Fighting between separatists and government forces, along with concerns its stadiums won’t be ready, have left Cameroon facing the possibility Saturday of being stripped of its hosting of next year’s African Cup of Nations soccer tournament.
Tournament organizer the Confederation of African Football declined to back the country as host after a two-day meeting of its executive committee in Egypt. Instead, CAF said it was delaying a decision on Cameroon’s staging of the continent’s top soccer event until the end of November, and after two more inspection visits.
That will be just over six months before the African Cup kicks off. Morocco is a possible replacement host for the tournament in June and July if Cameroon, which was chosen in 2014, is dropped. The first inspection visit next month will be by a joint CAF-FIFA delegation to assess the security situation in the western part of Cameroon, where bloody fighting between the government and English-speaking separatists started in late 2016 and has escalated this year.
That visit by CAF and security experts from world body FIFA will come after Cameroon’s Oct. 7 presidential election, when the violence could come to a head.
“We have to wait (to see) what is going to happen with the elections,” CAF deputy secretary general Anthony Baffoe said in an interview with the BBC. “That is why also we said after the elections we do the next inspection visit.
“Then I think you can have a bit more feeling about the political situation and what is going on.”
There has been “horrific escalation of violence” in Cameroon’s southwest and northwest, Amnesty International said this month, citing a graphic video of a beheaded security officer.
Two cities due to host African Cup games, Limbe and Bafoussam, are deep in those regions where the fighting is.
Claiming they are being marginalized in the largely French-speaking country, the English-speaking, or Anglophone, separatists have vowed to disrupt the presidential election and also the African Cup if it goes ahead in Cameroon next summer.

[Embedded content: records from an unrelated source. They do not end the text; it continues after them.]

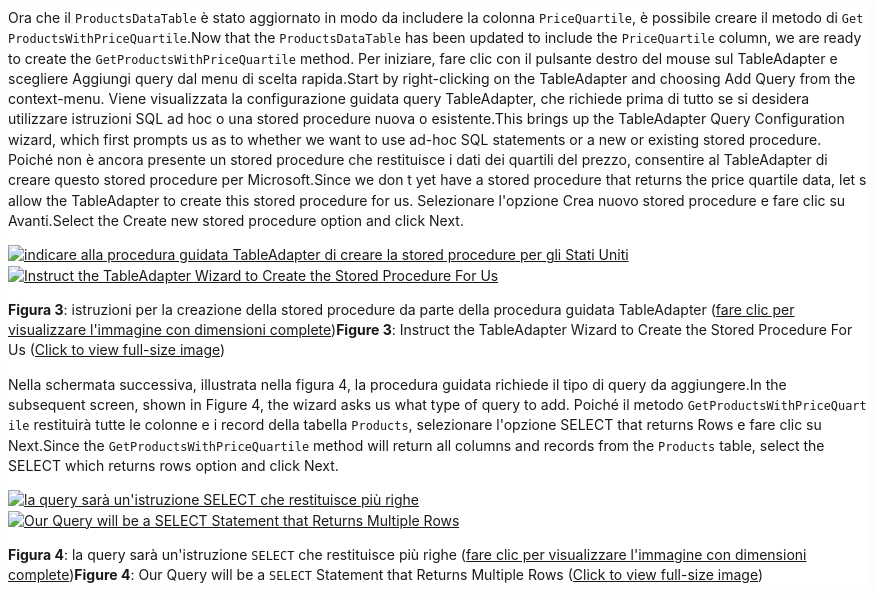 <span data-ttu-id="a4f5e-151">Ora che il `ProductsDataTable` è stato aggiornato in modo da includere la colonna `PriceQuartile`, è possibile creare il metodo di `GetProductsWithPriceQuartile`.</span><span class="sxs-lookup"><span data-stu-id="a4f5e-151">Now that the `ProductsDataTable` has been updated to include the `PriceQuartile` column, we are ready to create the `GetProductsWithPriceQuartile` method.</span></span> <span data-ttu-id="a4f5e-152">Per iniziare, fare clic con il pulsante destro del mouse sul TableAdapter e scegliere Aggiungi query dal menu di scelta rapida.</span><span class="sxs-lookup"><span data-stu-id="a4f5e-152">Start by right-clicking on the TableAdapter and choosing Add Query from the context-menu.</span></span> <span data-ttu-id="a4f5e-153">Viene visualizzata la configurazione guidata query TableAdapter, che richiede prima di tutto se si desidera utilizzare istruzioni SQL ad hoc o una stored procedure nuova o esistente.</span><span class="sxs-lookup"><span data-stu-id="a4f5e-153">This brings up the TableAdapter Query Configuration wizard, which first prompts us as to whether we want to use ad-hoc SQL statements or a new or existing stored procedure.</span></span> <span data-ttu-id="a4f5e-154">Poiché non è ancora presente un stored procedure che restituisce i dati dei quartili del prezzo, consentire al TableAdapter di creare questo stored procedure per Microsoft.</span><span class="sxs-lookup"><span data-stu-id="a4f5e-154">Since we don t yet have a stored procedure that returns the price quartile data, let s allow the TableAdapter to create this stored procedure for us.</span></span> <span data-ttu-id="a4f5e-155">Selezionare l'opzione Crea nuovo stored procedure e fare clic su Avanti.</span><span class="sxs-lookup"><span data-stu-id="a4f5e-155">Select the Create new stored procedure option and click Next.</span></span>

<span data-ttu-id="a4f5e-156">[![indicare alla procedura guidata TableAdapter di creare la stored procedure per gli Stati Uniti](adding-additional-datatable-columns-cs/_static/image8.png)](adding-additional-datatable-columns-cs/_static/image7.png)</span><span class="sxs-lookup"><span data-stu-id="a4f5e-156">[![Instruct the TableAdapter Wizard to Create the Stored Procedure For Us](adding-additional-datatable-columns-cs/_static/image8.png)](adding-additional-datatable-columns-cs/_static/image7.png)</span></span>

<span data-ttu-id="a4f5e-157">**Figura 3**: istruzioni per la creazione della stored procedure da parte della procedura guidata TableAdapter ([fare clic per visualizzare l'immagine con dimensioni complete](adding-additional-datatable-columns-cs/_static/image9.png))</span><span class="sxs-lookup"><span data-stu-id="a4f5e-157">**Figure 3**: Instruct the TableAdapter Wizard to Create the Stored Procedure For Us ([Click to view full-size image](adding-additional-datatable-columns-cs/_static/image9.png))</span></span>

<span data-ttu-id="a4f5e-158">Nella schermata successiva, illustrata nella figura 4, la procedura guidata richiede il tipo di query da aggiungere.</span><span class="sxs-lookup"><span data-stu-id="a4f5e-158">In the subsequent screen, shown in Figure 4, the wizard asks us what type of query to add.</span></span> <span data-ttu-id="a4f5e-159">Poiché il metodo `GetProductsWithPriceQuartile` restituirà tutte le colonne e i record della tabella `Products`, selezionare l'opzione SELECT that returns Rows e fare clic su Next.</span><span class="sxs-lookup"><span data-stu-id="a4f5e-159">Since the `GetProductsWithPriceQuartile` method will return all columns and records from the `Products` table, select the SELECT which returns rows option and click Next.</span></span>

<span data-ttu-id="a4f5e-160">[![la query sarà un'istruzione SELECT che restituisce più righe](adding-additional-datatable-columns-cs/_static/image11.png)](adding-additional-datatable-columns-cs/_static/image10.png)</span><span class="sxs-lookup"><span data-stu-id="a4f5e-160">[![Our Query will be a SELECT Statement that Returns Multiple Rows](adding-additional-datatable-columns-cs/_static/image11.png)](adding-additional-datatable-columns-cs/_static/image10.png)</span></span>

<span data-ttu-id="a4f5e-161">**Figura 4**: la query sarà un'istruzione `SELECT` che restituisce più righe ([fare clic per visualizzare l'immagine con dimensioni complete](adding-additional-datatable-columns-cs/_static/image12.png))</span><span class="sxs-lookup"><span data-stu-id="a4f5e-161">**Figure 4**: Our Query will be a `SELECT` Statement that Returns Multiple Rows ([Click to view full-size image](adding-additional-datatable-columns-cs/_static/image12.png))</span></span>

In a thinly-veiled threat, they said soccer players, officials and fans may not be safe.
“We shall not be able to guarantee the security of football players, technical staffs, members of official delegations and thousands of soccer lovers from across the world,” some separatist groups said in a letter they claim to have sent to CAF in August.
If Cameroon is retained as host, it’s possible that some of Africa’s biggest soccer stars who feature for top European clubs would decline to go and play in a region where people are being shot and killed, bridges are being blown up and buildings torched. Up to 400 civilians have died in the violence, Amnesty said, and the killing, looting and burning has sent nearly 200,000 fleeing.

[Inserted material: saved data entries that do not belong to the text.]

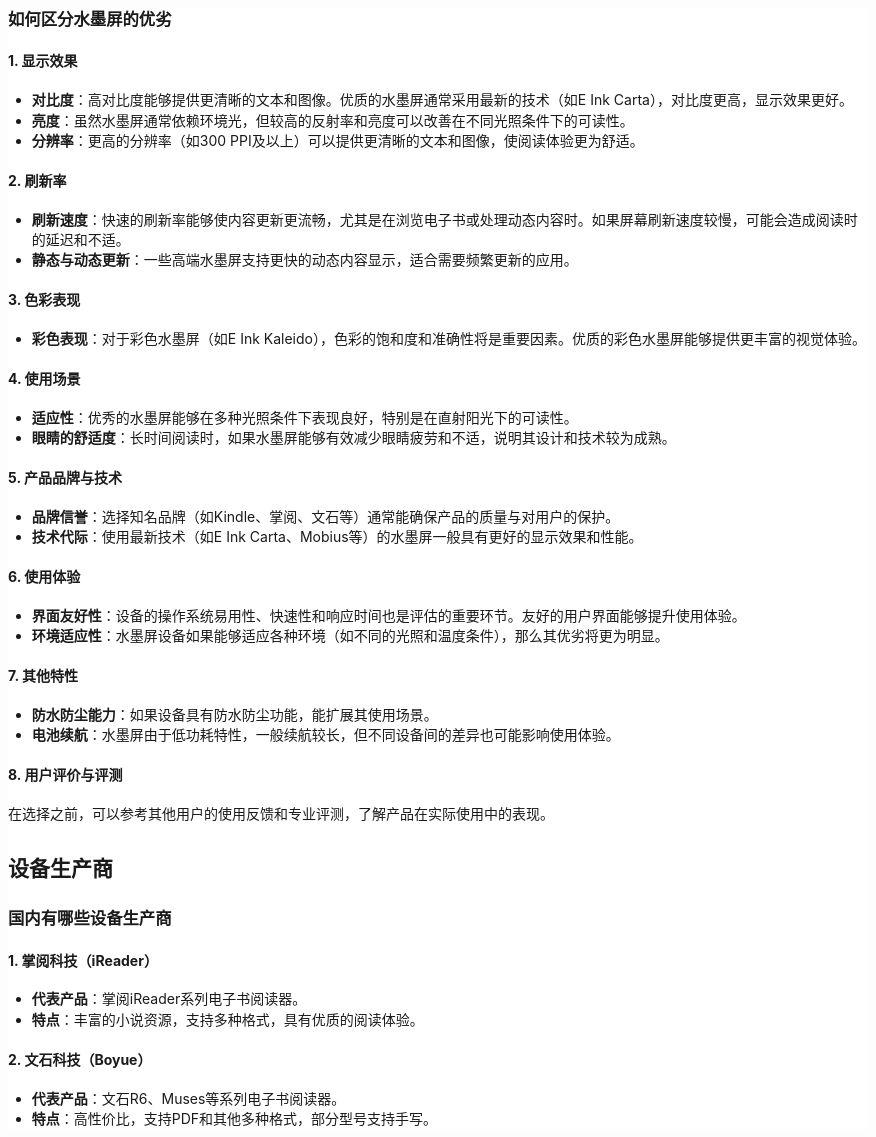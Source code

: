 ### 如何区分水墨屏的优劣

#### 1. 显示效果

- **对比度**：高对比度能够提供更清晰的文本和图像。优质的水墨屏通常采用最新的技术（如E Ink Carta），对比度更高，显示效果更好。
- **亮度**：虽然水墨屏通常依赖环境光，但较高的反射率和亮度可以改善在不同光照条件下的可读性。
- **分辨率**：更高的分辨率（如300 PPI及以上）可以提供更清晰的文本和图像，使阅读体验更为舒适。

#### 2. 刷新率

- **刷新速度**：快速的刷新率能够使内容更新更流畅，尤其是在浏览电子书或处理动态内容时。如果屏幕刷新速度较慢，可能会造成阅读时的延迟和不适。
- **静态与动态更新**：一些高端水墨屏支持更快的动态内容显示，适合需要频繁更新的应用。

#### 3. 色彩表现

- **彩色表现**：对于彩色水墨屏（如E Ink Kaleido），色彩的饱和度和准确性将是重要因素。优质的彩色水墨屏能够提供更丰富的视觉体验。

#### 4. 使用场景

- **适应性**：优秀的水墨屏能够在多种光照条件下表现良好，特别是在直射阳光下的可读性。
- **眼睛的舒适度**：长时间阅读时，如果水墨屏能够有效减少眼睛疲劳和不适，说明其设计和技术较为成熟。

#### 5. 产品品牌与技术

- **品牌信誉**：选择知名品牌（如Kindle、掌阅、文石等）通常能确保产品的质量与对用户的保护。
- **技术代际**：使用最新技术（如E Ink Carta、Mobius等）的水墨屏一般具有更好的显示效果和性能。

#### 6. 使用体验

- **界面友好性**：设备的操作系统易用性、快速性和响应时间也是评估的重要环节。友好的用户界面能够提升使用体验。
- **环境适应性**：水墨屏设备如果能够适应各种环境（如不同的光照和温度条件），那么其优劣将更为明显。

#### 7. 其他特性

- **防水防尘能力**：如果设备具有防水防尘功能，能扩展其使用场景。
- **电池续航**：水墨屏由于低功耗特性，一般续航较长，但不同设备间的差异也可能影响使用体验。

#### 8. 用户评价与评测

在选择之前，可以参考其他用户的使用反馈和专业评测，了解产品在实际使用中的表现。

## 设备生产商

### 国内有哪些设备生产商

#### 1. 掌阅科技（iReader）

- **代表产品**：掌阅iReader系列电子书阅读器。
- **特点**：丰富的小说资源，支持多种格式，具有优质的阅读体验。

#### 2. 文石科技（Boyue）

- **代表产品**：文石R6、Muses等系列电子书阅读器。
- **特点**：高性价比，支持PDF和其他多种格式，部分型号支持手写。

The security concern has now overtaken serious delays with stadiums and related tournament infrastructure as Cameroon’s No. 1 problem.
The readiness of the country’s six stadiums had already been a major headache for CAF before the upsurge in deadly violence.

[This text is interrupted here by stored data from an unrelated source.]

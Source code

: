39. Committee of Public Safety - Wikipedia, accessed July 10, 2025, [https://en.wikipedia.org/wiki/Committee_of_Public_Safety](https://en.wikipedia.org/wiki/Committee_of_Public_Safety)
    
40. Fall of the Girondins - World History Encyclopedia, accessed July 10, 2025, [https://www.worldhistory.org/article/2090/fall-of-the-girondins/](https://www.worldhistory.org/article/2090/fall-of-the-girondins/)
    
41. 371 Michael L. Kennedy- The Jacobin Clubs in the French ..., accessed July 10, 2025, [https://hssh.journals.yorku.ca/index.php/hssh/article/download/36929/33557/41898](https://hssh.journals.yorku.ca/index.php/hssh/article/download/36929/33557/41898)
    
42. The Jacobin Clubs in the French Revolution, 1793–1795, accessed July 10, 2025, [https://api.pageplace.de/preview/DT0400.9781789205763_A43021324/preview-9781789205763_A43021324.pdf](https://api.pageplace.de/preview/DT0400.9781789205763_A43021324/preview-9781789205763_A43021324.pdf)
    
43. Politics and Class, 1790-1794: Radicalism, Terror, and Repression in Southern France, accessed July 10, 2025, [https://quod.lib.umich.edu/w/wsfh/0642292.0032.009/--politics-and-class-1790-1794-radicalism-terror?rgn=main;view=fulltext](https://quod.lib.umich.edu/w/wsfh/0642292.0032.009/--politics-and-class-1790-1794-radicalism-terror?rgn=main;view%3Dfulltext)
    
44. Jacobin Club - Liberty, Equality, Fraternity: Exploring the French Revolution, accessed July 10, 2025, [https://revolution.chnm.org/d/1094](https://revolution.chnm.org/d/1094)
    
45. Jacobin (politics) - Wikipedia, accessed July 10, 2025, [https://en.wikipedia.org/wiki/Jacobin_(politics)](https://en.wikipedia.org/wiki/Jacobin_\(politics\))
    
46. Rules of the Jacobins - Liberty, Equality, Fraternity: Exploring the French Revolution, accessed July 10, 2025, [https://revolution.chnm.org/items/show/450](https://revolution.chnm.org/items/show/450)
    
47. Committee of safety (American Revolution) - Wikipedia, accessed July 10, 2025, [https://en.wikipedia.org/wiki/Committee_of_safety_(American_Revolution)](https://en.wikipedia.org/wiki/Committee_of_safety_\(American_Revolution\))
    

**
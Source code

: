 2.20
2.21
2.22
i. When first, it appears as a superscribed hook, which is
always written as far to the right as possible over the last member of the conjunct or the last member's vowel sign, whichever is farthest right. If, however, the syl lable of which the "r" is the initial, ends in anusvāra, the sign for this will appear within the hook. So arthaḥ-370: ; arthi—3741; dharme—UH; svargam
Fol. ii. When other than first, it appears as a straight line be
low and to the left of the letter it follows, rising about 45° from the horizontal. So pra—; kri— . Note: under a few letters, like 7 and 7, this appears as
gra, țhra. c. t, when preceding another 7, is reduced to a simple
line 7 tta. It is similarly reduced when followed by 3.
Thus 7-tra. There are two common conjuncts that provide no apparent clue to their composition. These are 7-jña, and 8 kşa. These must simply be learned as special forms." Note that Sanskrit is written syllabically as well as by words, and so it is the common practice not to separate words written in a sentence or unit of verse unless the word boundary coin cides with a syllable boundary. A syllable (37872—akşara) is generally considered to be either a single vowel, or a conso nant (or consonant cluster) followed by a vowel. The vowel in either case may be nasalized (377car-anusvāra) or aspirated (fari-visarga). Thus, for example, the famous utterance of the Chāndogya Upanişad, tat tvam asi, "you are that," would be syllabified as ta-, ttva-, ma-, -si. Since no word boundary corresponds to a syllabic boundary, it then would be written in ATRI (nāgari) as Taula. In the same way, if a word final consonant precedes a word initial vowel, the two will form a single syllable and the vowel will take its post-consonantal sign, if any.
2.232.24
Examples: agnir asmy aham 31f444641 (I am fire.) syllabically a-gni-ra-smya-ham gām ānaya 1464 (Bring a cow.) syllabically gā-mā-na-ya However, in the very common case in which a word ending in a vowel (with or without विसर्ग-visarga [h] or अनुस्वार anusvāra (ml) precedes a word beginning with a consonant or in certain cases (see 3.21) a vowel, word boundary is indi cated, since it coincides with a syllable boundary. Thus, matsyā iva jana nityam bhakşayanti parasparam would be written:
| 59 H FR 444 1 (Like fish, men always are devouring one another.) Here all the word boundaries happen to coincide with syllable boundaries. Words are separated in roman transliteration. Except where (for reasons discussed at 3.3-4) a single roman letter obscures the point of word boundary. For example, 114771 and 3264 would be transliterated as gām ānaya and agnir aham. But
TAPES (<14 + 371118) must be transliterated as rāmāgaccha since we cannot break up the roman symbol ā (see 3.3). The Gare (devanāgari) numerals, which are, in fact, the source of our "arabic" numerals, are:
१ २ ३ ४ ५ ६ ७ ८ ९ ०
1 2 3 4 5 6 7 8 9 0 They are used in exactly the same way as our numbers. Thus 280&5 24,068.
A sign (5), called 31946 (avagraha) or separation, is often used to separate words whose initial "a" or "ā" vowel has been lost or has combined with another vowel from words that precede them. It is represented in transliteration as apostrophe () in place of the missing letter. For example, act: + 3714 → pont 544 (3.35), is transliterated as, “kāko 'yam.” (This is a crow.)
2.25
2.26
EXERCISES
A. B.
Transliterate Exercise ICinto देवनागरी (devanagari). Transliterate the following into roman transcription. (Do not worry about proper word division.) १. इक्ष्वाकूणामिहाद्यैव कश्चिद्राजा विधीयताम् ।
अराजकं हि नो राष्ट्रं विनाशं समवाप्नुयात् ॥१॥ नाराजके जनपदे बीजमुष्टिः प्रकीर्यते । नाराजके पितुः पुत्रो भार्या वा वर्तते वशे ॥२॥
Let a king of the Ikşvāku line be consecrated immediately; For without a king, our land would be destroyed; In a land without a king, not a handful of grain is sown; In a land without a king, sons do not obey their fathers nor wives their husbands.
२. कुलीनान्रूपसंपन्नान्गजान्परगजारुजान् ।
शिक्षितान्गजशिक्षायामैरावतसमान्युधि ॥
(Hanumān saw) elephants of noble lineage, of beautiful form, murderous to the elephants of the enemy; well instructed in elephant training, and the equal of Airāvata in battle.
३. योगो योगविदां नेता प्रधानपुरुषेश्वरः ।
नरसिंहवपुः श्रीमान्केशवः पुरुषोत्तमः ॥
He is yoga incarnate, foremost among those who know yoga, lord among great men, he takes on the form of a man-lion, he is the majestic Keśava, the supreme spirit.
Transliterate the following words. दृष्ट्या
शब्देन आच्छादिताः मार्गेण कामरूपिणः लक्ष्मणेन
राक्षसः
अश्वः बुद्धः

Cameroon’s team is the African champion and was hoping to defend its title at home.
The country’s tournament preparations were also complicated when CAF expanded the tournament from 16 to 24 teams after the country was chosen as host. That increased pressure on the struggling infrastructure, requiring six stadiums and not just four like the previous two versions of the African Cup in Gabon and Equatorial Guinea.
“Definitely six venues is not easy in Africa,” Baffoe said in the BBC interview.
CAF said its most recent report on Cameroon’s preparations “revealed a significant delay as far as the delivery of infrastructures is concerned.”
The Cup of Nations is Africa’s showcase soccer tournament — probably its biggest sports event — but it’s also been highly problematic for CAF in recent years.
South Africa took on the 2013 version after war-torn Libya admitted it couldn’t host. Morocco was stripped as the 2015 host because of plans it was proposing to stop fans traveling from regions affected by that year’s Ebola outbreak. Libya again withdrew as host two years ago, sending the African Cup back to Gabon for the second time in five years.
Held every two years, the African Cup in Ivory Coast in 2021 is also already a cause for concern, CAF said Saturday.
“Of the six stadiums required for the competition, four are to be built and two are undergoing major renovations,” CAF said. “For accommodation, three out of five cities do not have the required infrastructure.”